Fortunately, the switch setup is fairly simple.  We simply add the following (in my case) to the configuration file:

interface FastEthernet0/1
 switchport access vlan 2
!
interface FastEthernet0/2
 switchport access vlan 3
!
interface FastEthernet0/3
 switchport trunk encapsulation dot1q
 switchport mode trunk

Note that those last 3 lines are repeated for any port that is being directed to a gateway server.   In this case, port 1 is the JHUFF.  I’ve marked it as on vlan2.  Port 2 is JHUCS, on vlan3.  Note that vlan1 is the default vlan, so I’ve left that unassigned to the “special” ports.  This way I don’t have to explicitly assign anything to any port which should ‘just work’.

At this point, the switch is not quite all set, but I’ll leave the configuration of that part until later.  After I tell you how I messed up my upstream network(s) the first time I was setting this up.

Gateway Server Setup

The gateway node setup comes in two steps.  First, bonding the interfaces together, then creating virtual interfaces to get vlan traffic.  I highly recommend you do this on a local or otherwise not network-dependent console, because if things are just slightly wrong… you’ll need physical locality to fix them.

Bonding interfaces

Bonding linux interfaces is a fairly common task - It just makes the two interfaces present to userland as one interface and allows the kernel to pick which of the two (or more) physical interfaces to send out of.  It is used for a number of purposes - higher bandwidth and redundancy, for example.

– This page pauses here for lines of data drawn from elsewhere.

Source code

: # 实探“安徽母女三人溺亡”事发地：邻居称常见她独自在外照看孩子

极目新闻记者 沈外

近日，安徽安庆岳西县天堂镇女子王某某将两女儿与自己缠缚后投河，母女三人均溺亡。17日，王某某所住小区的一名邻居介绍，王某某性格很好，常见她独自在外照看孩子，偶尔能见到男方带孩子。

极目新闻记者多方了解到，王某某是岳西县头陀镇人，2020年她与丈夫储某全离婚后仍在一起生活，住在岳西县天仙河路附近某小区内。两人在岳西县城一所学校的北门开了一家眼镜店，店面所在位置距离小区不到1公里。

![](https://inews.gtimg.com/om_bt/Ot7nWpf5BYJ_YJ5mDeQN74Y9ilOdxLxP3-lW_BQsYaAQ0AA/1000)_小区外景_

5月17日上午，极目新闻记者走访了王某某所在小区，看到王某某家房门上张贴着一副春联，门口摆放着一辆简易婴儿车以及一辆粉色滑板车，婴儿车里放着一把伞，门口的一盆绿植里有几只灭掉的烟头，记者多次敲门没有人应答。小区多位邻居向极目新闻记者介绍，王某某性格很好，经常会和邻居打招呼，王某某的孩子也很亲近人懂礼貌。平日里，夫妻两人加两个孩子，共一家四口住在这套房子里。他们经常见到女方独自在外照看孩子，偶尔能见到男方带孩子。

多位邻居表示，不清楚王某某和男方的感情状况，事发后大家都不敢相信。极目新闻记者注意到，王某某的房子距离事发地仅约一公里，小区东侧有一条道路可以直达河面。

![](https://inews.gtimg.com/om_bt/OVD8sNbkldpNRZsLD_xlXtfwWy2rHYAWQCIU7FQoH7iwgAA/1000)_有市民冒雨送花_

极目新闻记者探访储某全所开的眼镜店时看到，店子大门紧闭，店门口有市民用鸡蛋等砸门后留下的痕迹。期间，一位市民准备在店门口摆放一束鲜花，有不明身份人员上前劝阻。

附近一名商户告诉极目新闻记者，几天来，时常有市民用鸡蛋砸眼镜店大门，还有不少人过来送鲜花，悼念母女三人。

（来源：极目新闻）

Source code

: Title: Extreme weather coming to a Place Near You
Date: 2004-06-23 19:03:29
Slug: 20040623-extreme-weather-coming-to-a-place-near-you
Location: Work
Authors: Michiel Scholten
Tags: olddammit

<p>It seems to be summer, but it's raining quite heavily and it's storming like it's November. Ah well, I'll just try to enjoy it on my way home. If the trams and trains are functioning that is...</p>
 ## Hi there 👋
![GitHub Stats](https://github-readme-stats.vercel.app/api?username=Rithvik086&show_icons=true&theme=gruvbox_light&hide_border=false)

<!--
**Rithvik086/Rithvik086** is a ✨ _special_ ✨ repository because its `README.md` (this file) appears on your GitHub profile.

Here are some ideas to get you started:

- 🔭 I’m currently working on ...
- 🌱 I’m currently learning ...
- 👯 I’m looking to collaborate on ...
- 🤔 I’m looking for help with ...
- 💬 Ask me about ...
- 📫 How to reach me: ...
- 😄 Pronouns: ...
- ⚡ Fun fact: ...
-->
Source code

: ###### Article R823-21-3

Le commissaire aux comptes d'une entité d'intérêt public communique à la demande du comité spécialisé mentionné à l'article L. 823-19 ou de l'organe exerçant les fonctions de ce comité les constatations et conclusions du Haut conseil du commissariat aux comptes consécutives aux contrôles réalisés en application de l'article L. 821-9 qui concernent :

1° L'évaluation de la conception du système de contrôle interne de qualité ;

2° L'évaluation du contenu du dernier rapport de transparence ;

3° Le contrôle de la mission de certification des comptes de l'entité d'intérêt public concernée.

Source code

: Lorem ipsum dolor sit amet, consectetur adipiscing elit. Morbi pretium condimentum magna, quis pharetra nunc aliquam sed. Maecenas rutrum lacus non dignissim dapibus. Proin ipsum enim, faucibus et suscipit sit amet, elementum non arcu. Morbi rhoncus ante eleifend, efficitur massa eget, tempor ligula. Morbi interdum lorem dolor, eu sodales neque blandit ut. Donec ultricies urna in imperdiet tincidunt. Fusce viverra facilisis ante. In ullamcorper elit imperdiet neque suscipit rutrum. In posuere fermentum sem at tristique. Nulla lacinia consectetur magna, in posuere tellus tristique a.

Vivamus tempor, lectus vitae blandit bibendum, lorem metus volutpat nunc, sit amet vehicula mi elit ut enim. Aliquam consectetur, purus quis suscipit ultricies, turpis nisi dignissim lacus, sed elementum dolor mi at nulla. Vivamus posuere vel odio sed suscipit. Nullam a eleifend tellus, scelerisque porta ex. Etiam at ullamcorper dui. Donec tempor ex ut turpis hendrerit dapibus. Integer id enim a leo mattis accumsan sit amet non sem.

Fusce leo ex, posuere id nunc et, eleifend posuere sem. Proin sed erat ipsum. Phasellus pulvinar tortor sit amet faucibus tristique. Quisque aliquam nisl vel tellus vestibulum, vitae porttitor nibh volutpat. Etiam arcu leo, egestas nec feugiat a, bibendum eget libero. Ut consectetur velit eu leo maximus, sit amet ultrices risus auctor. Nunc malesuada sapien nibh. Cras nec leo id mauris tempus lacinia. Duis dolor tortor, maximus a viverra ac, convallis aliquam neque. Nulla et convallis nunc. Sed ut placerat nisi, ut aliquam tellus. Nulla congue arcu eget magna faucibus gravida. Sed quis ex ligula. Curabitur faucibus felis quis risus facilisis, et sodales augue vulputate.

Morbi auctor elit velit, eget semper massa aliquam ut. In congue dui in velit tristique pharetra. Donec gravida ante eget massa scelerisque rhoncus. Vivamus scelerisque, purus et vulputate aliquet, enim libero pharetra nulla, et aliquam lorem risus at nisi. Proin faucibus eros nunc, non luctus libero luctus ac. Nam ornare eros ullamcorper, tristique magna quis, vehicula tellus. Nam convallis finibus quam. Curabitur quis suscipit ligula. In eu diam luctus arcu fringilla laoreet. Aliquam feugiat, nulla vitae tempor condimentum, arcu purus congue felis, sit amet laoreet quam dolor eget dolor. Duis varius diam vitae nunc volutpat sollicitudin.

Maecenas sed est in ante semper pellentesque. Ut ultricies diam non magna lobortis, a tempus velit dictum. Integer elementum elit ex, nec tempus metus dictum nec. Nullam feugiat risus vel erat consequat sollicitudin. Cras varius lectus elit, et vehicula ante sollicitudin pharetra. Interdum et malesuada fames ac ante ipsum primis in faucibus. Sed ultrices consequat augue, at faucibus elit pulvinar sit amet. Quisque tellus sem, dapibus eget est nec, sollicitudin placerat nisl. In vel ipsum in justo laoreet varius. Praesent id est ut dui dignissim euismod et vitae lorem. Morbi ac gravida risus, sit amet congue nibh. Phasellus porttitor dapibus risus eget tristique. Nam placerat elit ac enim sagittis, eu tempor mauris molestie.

Creating bonded interfaces in CentOS is pretty easy.  First, lets create the configuration file for bond0 (our bonded interface):

$ sane-editor /etc/sysconfig/network-scripts/ifcfg-bond0

And make the file look like:

DEVICE=bond0 
BOOTPROTO=none 
ONBOOT=yes
USERCTL=no

Next, we need to slave eth0 and eth1 to bond0.  For purposes of brevity, I’m only going to show you eth0’s configuration.  I’ve bolded the parts that will need changing in eth1.

DEVICE="**eth0**"
BOOTPROTO="none"
ONBOOT="yes"
MASTER=bond0
SLAVE=yes
USERCTL=no

Again, repeat this for every interface you’d like to be a slave of bond0.  Restart networking by running

# service network restart

and check that bond0 came up ok.

In my case, the CentOS boot scripts also would not bring up the interface unless the bonding module was explicitly loaded.  In order to do this, run:

# echo modprobe bonding >> /etc/rc.modules
# chmod +x /etc/rc.modules

Note that if you explicitly assign an IP address (or other startup mode, like DHCP) to bond0 (which I have not done, because it shouldn’t have one), you most likely will not need to do this.

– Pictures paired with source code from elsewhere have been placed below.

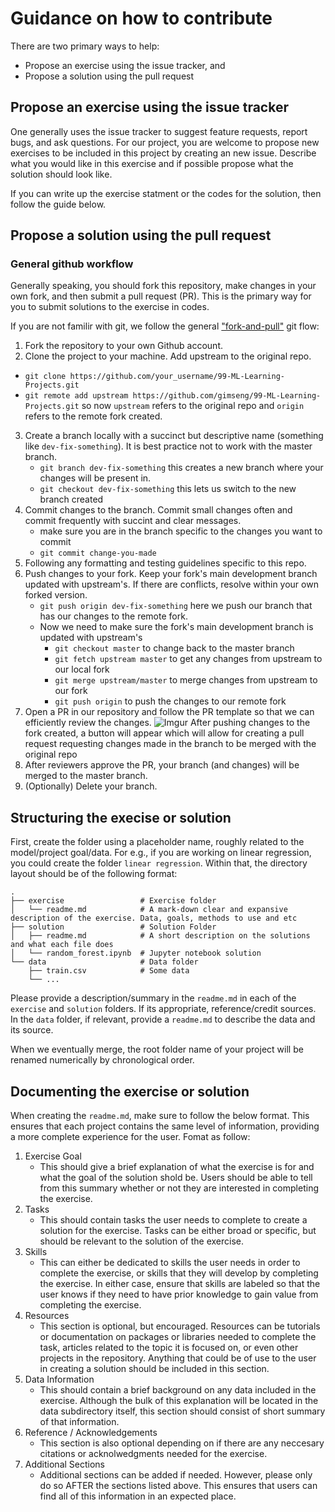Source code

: # Guidance on how to contribute

There are two primary ways to help:

- Propose an exercise using the issue tracker, and
- Propose a solution using the pull request

## Propose an exercise using the issue tracker

One generally uses the issue tracker to suggest feature requests, report bugs, and ask questions.
For our project, you are welcome to propose new exercises to be included in this project by creating an new issue.
Describe what you would like in this exercise and if possible propose what the solution should look like.

If you can write up the exercise statment or the codes for the solution, then follow the guide below.

## Propose a solution using the pull request

### General github workflow

Generally speaking, you should fork this repository, make changes in your own fork, and then submit a pull request (PR).
This is the primary way for you to submit solutions to the exercise in codes.

If you are not familir with git, we follow the general ["fork-and-pull"](https://github.com/susam/gitpr) git flow:

1. Fork the repository to your own Github account.
2. Clone the project to your machine. Add upstream to the original repo.

- `git clone https://github.com/your_username/99-ML-Learning-Projects.git`
- `git remote add upstream https://github.com/gimseng/99-ML-Learning-Projects.git` so now `upstream` refers to the original repo and `origin` refers to the remote fork created.

3. Create a branch locally with a succinct but descriptive name (something like `dev-fix-something`). It is best practice not to work with the master branch.
   - `git branch dev-fix-something` this creates a new branch where your changes will be present in.
   - `git checkout dev-fix-something` this lets us switch to the new branch created
4. Commit changes to the branch. Commit small changes often and commit frequently with succint and clear messages.
   - make sure you are in the branch specific to the changes you want to commit
   - `git commit change-you-made`
5. Following any formatting and testing guidelines specific to this repo.
6. Push changes to your fork. Keep your fork's main development branch updated with upstream's. If there are conflicts, resolve within your own forked version.
   - `git push origin dev-fix-something` here we push our branch that has our changes to the remote fork.
   - Now we need to make sure the fork's main development branch is updated with upstream's
     - `git checkout master` to change back to the master branch
     - `git fetch upstream master` to get any changes from upstream to our local fork
     - `git merge upstream/master` to merge changes from upstream to our fork
     - `git push origin` to push the changes to our remote fork
7. Open a PR in our repository and follow the PR template so that we can efficiently review the changes.
   ![Imgur](https://i.imgur.com/Lrv6oOV.png)
   After pushing changes to the fork created, a button will appear which will allow for creating a pull request requesting changes made in the branch to be merged with the original repo
8. After reviewers approve the PR, your branch (and changes) will be merged to the master branch.
9. (Optionally) Delete your branch.

## Structuring the execise or solution

First, create the folder using a placeholder name, roughly related to the model/project goal/data. For e.g., if you are working on linear regression, you could create the folder `linear regression`. Within that, the directory layout should be of the following format:

    .
    ├── exercise                 # Exercise folder
    │   └── readme.md            # A mark-down clear and expansive description of the exercise. Data, goals, methods to use and etc
    ├── solution                 # Solution Folder
    │   ├── readme.md            # A short description on the solutions and what each file does
    │   └── random_forest.ipynb  # Jupyter notebook solution
    └── data                     # Data folder
        ├── train.csv            # Some data
        └── ...

Please provide a description/summary in the `readme.md` in each of the `exercise` and `solution` folders. If its appropriate, reference/credit sources. In the `data` folder, if relevant, provide a `readme.md` to describe the data and its source.

When we eventually merge, the root folder name of your project will be renamed numerically by chronological order.

## Documenting the exercise or solution

When creating the `readme.md`, make sure to follow the below format. This ensures that each project contains the same level of information, providing a more complete experience for the user. Fomat as follow:

1. Exercise Goal
   - This should give a brief explanation of what the exercise is for and what the goal of the solution shold be. Users should be able to tell from this summary whether or not they are interested in completing the exercise.
2. Tasks
   - This should contain tasks the user needs to complete to create a solution for the exercise. Tasks can be either broad or specific, but should be relevant to the solution of the exercise.
3. Skills
   - This can either be dedicated to skills the user needs in order to complete the exercise, or skills that they will develop by completing the exercise. In either case, ensure that skills are labeled so that the user knows if they need to have prior knowledge to gain value from completing the exercise.
4. Resources
   - This section is optional, but encouraged. Resources can be tutorials or documentation on packages or libraries needed to complete the task, articles related to the topic it is focused on, or even other projects in the repository. Anything that could be of use to the user in creating a solution should be included in this section. 
5. Data Information
   - This should contain a brief background on any data included in the exercise. Although the bulk of this explanation will be located in the data subdirectory itself, this section should consist of short summary of that information.
6. Reference / Acknowledgements
    - This section is also optional depending on if there are any neccesary citations or acknolwedgments needed for the exercise.
7. Additional Sections
   - Additional sections can be added if needed. However, please only do so AFTER the sections listed above. This ensures that users can find all of this information in an expected place. 


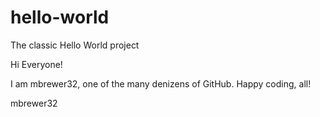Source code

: # hello-world
The classic Hello World project

Hi Everyone!

I am mbrewer32, one of the many denizens of GitHub.  Happy coding, all!

mbrewer32

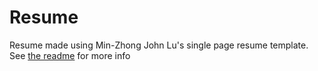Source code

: # Resume

Resume made using Min-Zhong John Lu's single page resume template. See [the readme](https://github.com/Jakob-Ayers/resume/tree/main/resume#readme) for more info 
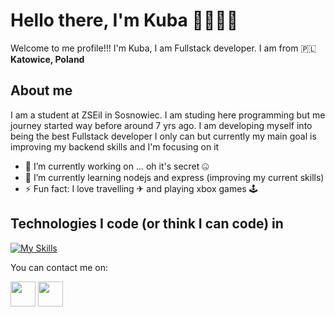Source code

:# Hello there, I'm Kuba 👋👨🏼‍💻
Welcome to me profile!!!
I'm Kuba, I am Fullstack developer. I am from 🇵🇱 <b>Katowice, Poland</b>

## **About me**
I am a student at ZSEiI in Sosnowiec. I am studing here programming but me journey started way before around 7 yrs ago. I am developing myself into being the best Fullstack developer I only can but currently my main goal is improving my backend skills and I'm focusing on it

- 🔭 I’m currently working on ... oh it's secret 🤐
- 🌱 I’m currently learning nodejs and express (improving my current skills)
- ⚡ Fun fact: I love travelling ✈ and playing xbox games 🕹️

## **Technologies I code (or think I can code) in**

[![My Skills](https://skillicons.dev/icons?i=html,css,js,sass,ts,nodejs,express,mysql)](https://skillicons.dev)

You can contact me on:

<a href="https://www.instagram.com/_kuba_pol_/" target="blank"><img src="https://raw.githubusercontent.com/rahuldkjain/github-profile-readme-generator/master/src/images/icons/Social/instagram.svg" height="40"/></a>
<a href="https://www.facebook.com/profile.php?id=100021376008073" target="blank"><img src="https://raw.githubusercontent.com/rahuldkjain/github-profile-readme-generator/master/src/images/icons/Social/facebook.svg" height="40"/></a>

Enabling VLAN-Specific interfaces

Okay, now we need to actually have the gateway server separate traffic out by vlan so we can run services on only specific vlans.  We do this because some services (DHCP, NFS, DNS) should not be externally exposed.  As with the bonded interface, we’ll create these interfaces by editing files.  To create an interface that goes directly to vlan1, create /etc/sysconfig/network-scripts/ifcfg-bond0.1 and put the following in it.

DEVICE=bond0.1
BOOTPROTO="none"
ONBOOT="yes"
TYPE="Ethernet"
USERCTL=no
VLAN=yes

Yes, theres some magic here - the system intuits the vlan you’re interested in from the number I’ve bolded above.  If you change that (and the name of the file), you’ll create a interface that is tied to that vlan.

Problems (and Solutions)

If you’ve been paying attention here, you’ll see a problem with this setup.  In this case, bond0, in non-promiscuous mode, reflects vlan1.  But, in promiscuous mode, you can see traffic for all vlans.  The problem is that DHCP must be promiscuous so it can see DHCP requests.  Unfortunately, this means that it is impossible to listen only on the native vlan for DHCP requests.  In my case this is very bad, since the other vlans already have DHCP servers and running mine on these vlans would interfere with these.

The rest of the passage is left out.